THE INPUT:
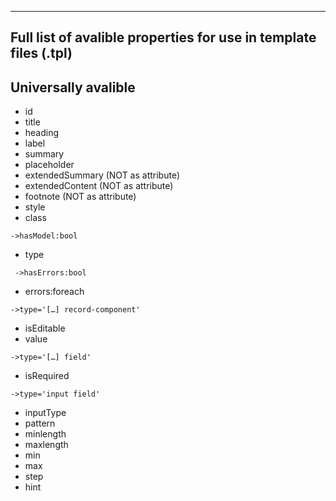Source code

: --------------------------------
Full list of avalible properties
for use in template files (.tpl)
--------------------------------
## Universally avalible

 - id
 - title
 - heading
 - label
 - summary
 - placeholder
 - extendedSummary (NOT as attribute)
 - extendedContent (NOT as attribute)
 - footnote (NOT as attribute)
 - style
 - class

`->hasModel:bool`
 - type

` ->hasErrors:bool`
 -   errors:foreach

`->type='[…] record-component'`
 - isEditable
 - value

`->type='[…] field'`
 - isRequired

`->type='input field'`
 - inputType
 - pattern
 - minlength
 - maxlength
 - min
 - max
 - step
 - hint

TASK OBJECTIVE:
From the data above, count the lines that contain "attribute" and write only that count.

OUTPUT BELOW:
3